Earlier today, in a 2-to-1 decision giving a victory to employers, the Fifth Circuit reversed the NLRB’s finding that D.R. Horton had violated the National Labor Relations Act by requiring its employees to sign arbitration agreements with class action waivers. D.R. Horton, Incorporated v. NLRB, No. 12-60031 (5th Cir. Dec. 3, 2013) (click here for a copy of the decision).
The Fifth Circuit reasoned that the NLRB did not give proper weight to the FAA, and the Fifth Circuit discussed two exceptions to the core principle that arbitration agreements are generally enforceable under the FAA. First, an arbitration agreement may be invalidated based on generally-applicable contract defenses pursuant to the FAA’s savings clause, and second, another statute’s contrary congressional command may preclude application of the FAA.
With respect to the FAA’s savings clause, the Fifth Circuit explained that although the NLRB’s ruling appears to be facially neutral by requiring employees to have access to class procedures in either arbitration or judicial proceedings, the NLRB’s ruling disfavors arbitration.
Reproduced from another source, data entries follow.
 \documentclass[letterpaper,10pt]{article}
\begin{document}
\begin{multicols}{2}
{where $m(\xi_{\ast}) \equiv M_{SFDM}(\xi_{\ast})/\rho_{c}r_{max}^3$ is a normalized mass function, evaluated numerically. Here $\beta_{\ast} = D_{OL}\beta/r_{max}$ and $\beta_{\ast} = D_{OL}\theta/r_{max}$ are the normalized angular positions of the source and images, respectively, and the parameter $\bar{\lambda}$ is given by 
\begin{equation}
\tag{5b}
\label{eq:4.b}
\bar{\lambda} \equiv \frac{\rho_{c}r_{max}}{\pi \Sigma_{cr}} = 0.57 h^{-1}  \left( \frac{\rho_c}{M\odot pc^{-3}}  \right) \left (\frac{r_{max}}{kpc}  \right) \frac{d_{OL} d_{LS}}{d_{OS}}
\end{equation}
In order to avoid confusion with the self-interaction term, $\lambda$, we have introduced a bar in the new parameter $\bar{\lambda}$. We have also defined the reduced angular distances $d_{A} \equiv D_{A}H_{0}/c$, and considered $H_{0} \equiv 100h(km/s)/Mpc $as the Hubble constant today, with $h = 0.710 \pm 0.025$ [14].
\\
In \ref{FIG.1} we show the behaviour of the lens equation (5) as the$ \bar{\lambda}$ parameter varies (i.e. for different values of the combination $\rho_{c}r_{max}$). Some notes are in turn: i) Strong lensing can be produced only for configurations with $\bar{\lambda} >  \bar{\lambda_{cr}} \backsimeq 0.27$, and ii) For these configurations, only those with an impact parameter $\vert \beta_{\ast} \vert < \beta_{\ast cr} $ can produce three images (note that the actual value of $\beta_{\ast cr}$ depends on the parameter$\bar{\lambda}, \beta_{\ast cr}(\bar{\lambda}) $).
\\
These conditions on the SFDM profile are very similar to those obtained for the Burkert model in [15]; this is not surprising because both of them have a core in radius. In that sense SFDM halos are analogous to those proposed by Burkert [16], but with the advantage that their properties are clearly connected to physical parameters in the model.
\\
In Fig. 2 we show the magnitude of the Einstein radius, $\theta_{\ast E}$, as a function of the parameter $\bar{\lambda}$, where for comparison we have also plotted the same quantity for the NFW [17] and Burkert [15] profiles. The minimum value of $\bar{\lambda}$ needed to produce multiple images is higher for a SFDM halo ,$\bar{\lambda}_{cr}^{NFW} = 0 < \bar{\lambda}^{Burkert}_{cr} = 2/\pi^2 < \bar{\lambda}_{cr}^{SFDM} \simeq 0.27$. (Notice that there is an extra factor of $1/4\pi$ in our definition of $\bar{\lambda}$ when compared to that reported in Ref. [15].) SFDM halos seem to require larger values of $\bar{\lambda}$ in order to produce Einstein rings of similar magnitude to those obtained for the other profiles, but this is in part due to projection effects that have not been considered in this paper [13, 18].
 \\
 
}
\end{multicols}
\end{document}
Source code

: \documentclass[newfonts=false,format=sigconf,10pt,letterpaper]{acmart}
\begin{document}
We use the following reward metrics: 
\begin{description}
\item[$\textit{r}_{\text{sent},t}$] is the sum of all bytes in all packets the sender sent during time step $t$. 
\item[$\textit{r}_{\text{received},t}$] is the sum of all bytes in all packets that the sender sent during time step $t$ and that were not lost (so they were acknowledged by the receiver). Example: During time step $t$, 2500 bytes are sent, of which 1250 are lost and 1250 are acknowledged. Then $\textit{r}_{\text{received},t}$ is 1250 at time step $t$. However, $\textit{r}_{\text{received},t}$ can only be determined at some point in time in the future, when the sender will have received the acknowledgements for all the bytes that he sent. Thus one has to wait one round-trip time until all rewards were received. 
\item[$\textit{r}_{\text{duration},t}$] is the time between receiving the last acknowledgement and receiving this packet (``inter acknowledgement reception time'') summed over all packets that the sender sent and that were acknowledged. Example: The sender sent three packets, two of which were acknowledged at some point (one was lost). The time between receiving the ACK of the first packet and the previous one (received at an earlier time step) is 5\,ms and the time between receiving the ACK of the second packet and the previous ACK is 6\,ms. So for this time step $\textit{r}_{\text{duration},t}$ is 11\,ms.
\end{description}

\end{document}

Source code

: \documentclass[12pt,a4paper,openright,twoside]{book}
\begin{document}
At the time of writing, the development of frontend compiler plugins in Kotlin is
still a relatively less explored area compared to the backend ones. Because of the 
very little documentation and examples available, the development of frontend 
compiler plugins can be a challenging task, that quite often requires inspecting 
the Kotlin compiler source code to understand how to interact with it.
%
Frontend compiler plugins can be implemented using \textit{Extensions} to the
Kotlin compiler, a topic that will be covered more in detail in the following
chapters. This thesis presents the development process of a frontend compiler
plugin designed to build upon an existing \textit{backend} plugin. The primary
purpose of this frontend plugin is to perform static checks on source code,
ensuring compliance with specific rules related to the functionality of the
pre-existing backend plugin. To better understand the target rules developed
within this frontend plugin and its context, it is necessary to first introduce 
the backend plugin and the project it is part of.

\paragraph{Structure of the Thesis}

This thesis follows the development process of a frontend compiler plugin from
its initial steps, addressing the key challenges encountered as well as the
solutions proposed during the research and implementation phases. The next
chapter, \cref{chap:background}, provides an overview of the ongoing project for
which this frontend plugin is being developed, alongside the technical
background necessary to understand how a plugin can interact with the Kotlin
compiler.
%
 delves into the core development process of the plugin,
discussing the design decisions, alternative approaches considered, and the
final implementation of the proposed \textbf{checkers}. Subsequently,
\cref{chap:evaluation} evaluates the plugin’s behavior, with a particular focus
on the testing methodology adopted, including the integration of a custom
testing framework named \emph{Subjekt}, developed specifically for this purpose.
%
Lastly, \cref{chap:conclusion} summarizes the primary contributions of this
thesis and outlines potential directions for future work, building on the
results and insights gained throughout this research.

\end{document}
The Fifth Circuit relied heavily on the Supreme Court’s Concepcion decision, where the majority found that requiring class procedures is inconsistent with the “fundamental attributes” of arbitration under the FAA. The Fifth Circuit also found that neither the text nor the legislative history of the National Labor Relations Act overrides the FAA. The Fifth Circuit concluded that although the National Labor Relations Act does generally protect employees’ rights of collective action, arbitration agreements containing class action waivers are enforceable under the FAA.
The Fifth Circuit noted that some particular language of the arbitration clause at issue was problematic. The clause at issue stated that the employee was waiving his or her “right to file a lawsuit or other civil proceeding.” The NLRB found, and the Fifth Circuit agreed, that employees could reasonably misconstrue this broad language as precluding their ability to file administrative charges with the NLRB, and as a result, this misleading language from the arbitration agreement violated the National Labor Relations Act.
A dissenting judge found that the NLRB’s ruling would not conflict with the FAA. The dissenting judge reasoned that the FAA was intended to place arbitration agreements on equal footing with any other contract, and to find that an arbitration agreement must yield to federal labor law treats the arbitration agreement just like any other contract that conflicts with labor law.
The Fifth Circuit’s decision is flawed. The Fifth Circuit reasoned that nothing in the National Labor Relations Act indicates that it overrides the FAA. However, the Fifth Circuit was assuming that the FAA is applicable to this fact pattern to begin with. As explained in my book exploring the legal history of the FAA, Outsourcing Justice, the FAA was never intended to apply in the employment context.